My father could hardly wait for the Irish Press newspaper the next morning with its huge banner headline that Kennedy had been elected. He even bought the Irish Times, the Protestant paper, to see what they were saying.
That Sunday a priest called Father Noonan told our little congregation that some good at last had come out of emigration, that the descendant of a poor Catholic from a town in Wexford not too far distant, fleeing the Famine had become the most powerful man in the world.
Suddenly our little backwater didn't seem so dull and boring anymore. I didn't know it at the time, but at the time a grandson of Tipperary, Pat Brown was governor of California and his son Jerry is now elected once again as Chief Executive.

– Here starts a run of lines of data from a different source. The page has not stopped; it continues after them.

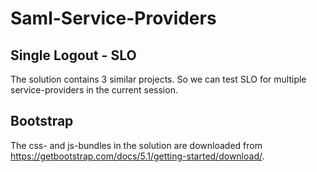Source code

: # Saml-Service-Providers

## Single Logout - SLO

The solution contains 3 similar projects. So we can test SLO for multiple service-providers in the current session.

## Bootstrap

The css- and js-bundles in the solution are downloaded from https://getbootstrap.com/docs/5.1/getting-started/download/.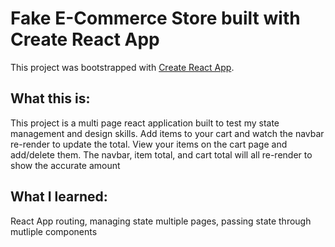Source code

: # Fake E-Commerce Store built with Create React App

This project was bootstrapped with [Create React App](https://github.com/facebook/create-react-app).

## What this is:

This project is a multi page react application built to test my state management and design skills.
Add items to your cart and watch the navbar re-render to update the total. View your items on the cart page and add/delete them. The navbar, item total, and cart total will all re-render to show the accurate amount

## What I learned:

React App routing, managing state multiple pages, passing state through mutliple components
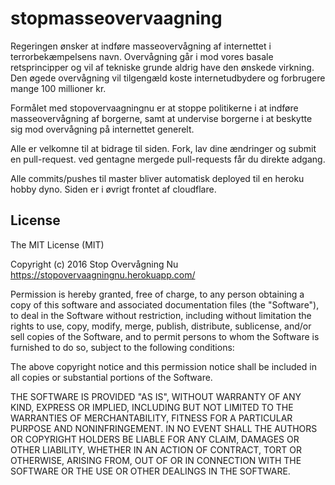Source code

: # stopmasseovervaagning
Regeringen ønsker at indføre masseovervågning af internettet i terrorbekæmpelsens navn. Overvågning går i mod vores basale retsprincipper og vil af tekniske grunde aldrig have den ønskede virkning. Den øgede overvågning vil tilgengæld koste internetudbydere og forbrugere mange 100 millioner kr.

Formålet med stopovervaagningnu er at stoppe politikerne i at indføre masseovervågning af borgerne, samt at undervise borgerne i at beskytte sig mod overvågning på internettet generelt.

Alle er velkomne til at bidrage til siden. Fork, lav dine ændringer og submit en pull-request. ved gentagne mergede pull-requests får du direkte adgang.

Alle commits/pushes til master bliver automatisk deployed til en heroku hobby dyno. Siden er i øvrigt frontet af cloudflare.

## License
The MIT License (MIT)

Copyright (c) 2016 Stop Overvågning Nu https://stopovervaagningnu.herokuapp.com/

Permission is hereby granted, free of charge, to any person obtaining a copy
of this software and associated documentation files (the "Software"), to deal
in the Software without restriction, including without limitation the rights
to use, copy, modify, merge, publish, distribute, sublicense, and/or sell
copies of the Software, and to permit persons to whom the Software is
furnished to do so, subject to the following conditions:

The above copyright notice and this permission notice shall be included in
all copies or substantial portions of the Software.

THE SOFTWARE IS PROVIDED "AS IS", WITHOUT WARRANTY OF ANY KIND, EXPRESS OR
IMPLIED, INCLUDING BUT NOT LIMITED TO THE WARRANTIES OF MERCHANTABILITY,
FITNESS FOR A PARTICULAR PURPOSE AND NONINFRINGEMENT. IN NO EVENT SHALL THE
AUTHORS OR COPYRIGHT HOLDERS BE LIABLE FOR ANY CLAIM, DAMAGES OR OTHER
LIABILITY, WHETHER IN AN ACTION OF CONTRACT, TORT OR OTHERWISE, ARISING FROM,
OUT OF OR IN CONNECTION WITH THE SOFTWARE OR THE USE OR OTHER DEALINGS IN
THE SOFTWARE.
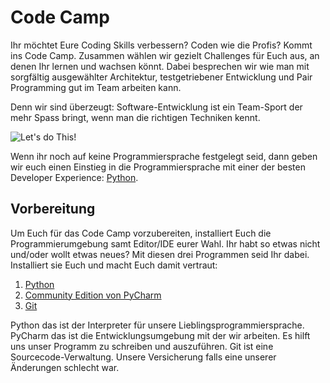 # Code Camp
Ihr möchtet Eure Coding Skills verbessern? Coden wie die Profis? Kommt ins
Code Camp. Zusammen wählen wir gezielt Challenges für Euch aus, an 
denen Ihr lernen und wachsen könnt. Dabei besprechen wir wie man mit
sorgfältig ausgewählter Architektur, testgetriebener Entwicklung und 
Pair Programming gut im Team arbeiten kann. 

Denn wir sind überzeugt: Software-Entwicklung ist ein Team-Sport der mehr
Spass bringt, wenn man die richtigen Techniken kennt.

![Let's do This!][success-kid]

Wenn ihr noch auf keine Programmiersprache festgelegt seid, dann geben
wir euch einen Einstieg in die Programmiersprache mit einer der besten
Developer Experience: [Python](https://www.python.org/). 

## Vorbereitung
Um Euch für das Code Camp vorzubereiten, installiert Euch die Programmierumgebung samt Editor/IDE eurer Wahl. 
Ihr habt so etwas nicht und/oder wollt etwas neues? Mit diesen drei Programmen seid Ihr dabei. Installiert sie Euch und macht Euch damit vertraut:
1. [Python](https://www.python.org/downloads/windows/) 
1. [Community Edition von PyCharm](https://www.jetbrains.com/pycharm/download/)
1. [Git](https://git-scm.com/downloads)

Python das ist der Interpreter für unsere Lieblingsprogrammiersprache. PyCharm das ist die Entwicklungsumgebung mit der wir arbeiten. Es hilft uns unser Programm zu schreiben und auszuführen. Git ist eine Sourcecode-Verwaltung. Unsere Versicherung falls eine unserer Änderungen schlecht war.

[success-kid]: https://i.pinimg.com/originals/75/bd/f0/75bdf06df3fd6ddd9d3311d8cb2be029.jpg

So Erin's exiles had made their mark across the water in the most powerful land of all. Fifty years ago today it all seemed powerful and promising. The awful events of Dallas just three years later alas, would bring it all back to reality again.
But in those three years Ireland took a massive leap forward and would never be the same again. It implanted firmly for me this notion of a great land to the west where Irish thrived.
Most of all John F.Kennedy's election made us proud, as proud as poor neighbors could be of a neighbor's offspring.
Ireland never seemed so poor or so insular again.